Deep Dive into Apache Spark || Part-2

aditya goel
7 min readMar 5, 2024

If you are landing here directly, it’s strongly advisable to read through this blog first.

Question #1 → In Apache-Spark, show a real example of finding the average number of friends by age ?

Answer → Let’s consider the example from a social network of friends, for which the data looks something like this :-

For our task of finding the average number of friends by age, let’s take an example : What’s the average number of friends for the average 33 year old in our data set ? The code for the same would look like below :-

Step #1.) Importing Necessary Modules → from pyspark import SparkConf, SparkContext : This line imports the required modules from PySpark, which is a Python API for Apache Spark.

Step #2.) Configuring the SparkContext → Here, we create a SparkConf object to set configurations for the Spark application.

  • We set the master node to "local" which means Spark will run locally on one machine.
  • We set the application name to "FriendsByAge". This can be any random name that we like, but it should be contextual.
  • Then, we create a SparkContext (sc) using the configuration.
conf = SparkConf().setMaster("local").setAppName("FriendsByAge")
sc = SparkContext(conf = conf)

Step #3.) Method to parse each Line → This function parseLine() takes a line of input as a parameter, splits it by commas (as it's a CSV file as shown above), extracts the age (as it's at index 2) and the number of friends (assuming it's at index 3), converts them to integers, and returns a tuple of (age, numFriends).

def parseLine(line):
fields = line.split(',')
age = int(fields[2])
numFriends = int(fields[3])
return (age, numFriends)

Step #4.) Loading Data from File → This line reads the text file containing the data. It creates an RDD (Resilient Distributed Dataset) named lines, where each element of the RDD represents a line from the text file.
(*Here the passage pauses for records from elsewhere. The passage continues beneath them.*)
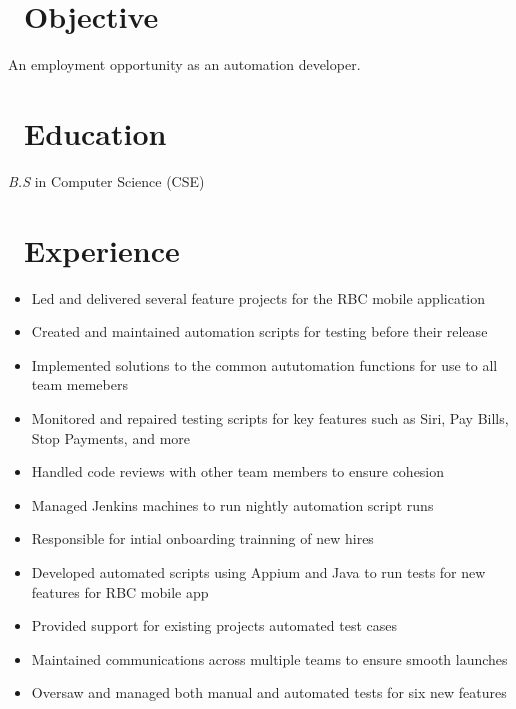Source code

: \documentclass{resume}
\begin{document}



\section{\faSearch\ Objective}
An employment opportunity as an automation developer.

\section{\faGraduationCap\ Education}
\textit{B.S} in Computer Science (CSE)

\section{\faUsers\ Experience}
\role{QA Analyst}

\begin{itemize}
  \item Led and delivered several feature projects for the RBC mobile application
  \item Created and maintained automation scripts for testing before their release
  \item Implemented solutions to the common aututomation functions for use to all team memebers
  \item Monitored and repaired testing scripts for key features such as Siri, Pay Bills, Stop Payments, and more
  \item Handled code reviews with other team members to ensure cohesion
  \item Managed Jenkins machines to run nightly automation script runs
  \item Responsible for intial onboarding trainning of new hires
\end{itemize}


\begin{itemize}
  \item Developed automated scripts using Appium and Java to run tests for new features for RBC mobile app
  \item Provided support for existing projects automated test cases 
  \item Maintained communications across multiple teams to ensure smooth launches
  \item Oversaw and managed both manual and automated tests for six new features
\end{itemize}
\end{document}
lines = sc.textFile("/Users/adityagoel/Documents/SPARK-LEARN/Example2/socialCircle.csv")

Step #5.) Mapping the Data → This line applies the parseLine() function to each element (line) of the RDD lines.

  • It transforms each line of text into a tuple (age, numFriends).
  • Here, Spark transformations like map() create a new RDD as a result. So, when you apply the map() operation on the lines RDD using parseLine function, It results in a new RDD named rdd.
  • Important concept → Here, rdd is a key-value pair RDD where the keys are “age” and the values are the “number of friends”.
rdd = lines.map(parseLine)

Step #5.) Calculating Totals by Age → This line performs two operations :-

  • First, it maps each value (age, numFriends) to (age, (numFriends, 1))
  • Then, it reduces by key (age) by summing the values of friends and the count of records for each age.
  • Note here that, totalsByAge is an RDD as well which has resulted from the transformation operations applied to the rdd RDD. It contains key-value pairs where each key is an “age”, and each value is a tuple (totalFriends, count).
totalsByAge = rdd.mapValues(lambda x: (x, 1))
.reduceByKey(lambda x, y: (x[0] + y[0], x[1] + y[1]))

Step #6.) Calculating Averages by Age → This line maps each value (age, (totalFriends, count)) to (age, totalFriends / count), which calculates the average number of friends for each age.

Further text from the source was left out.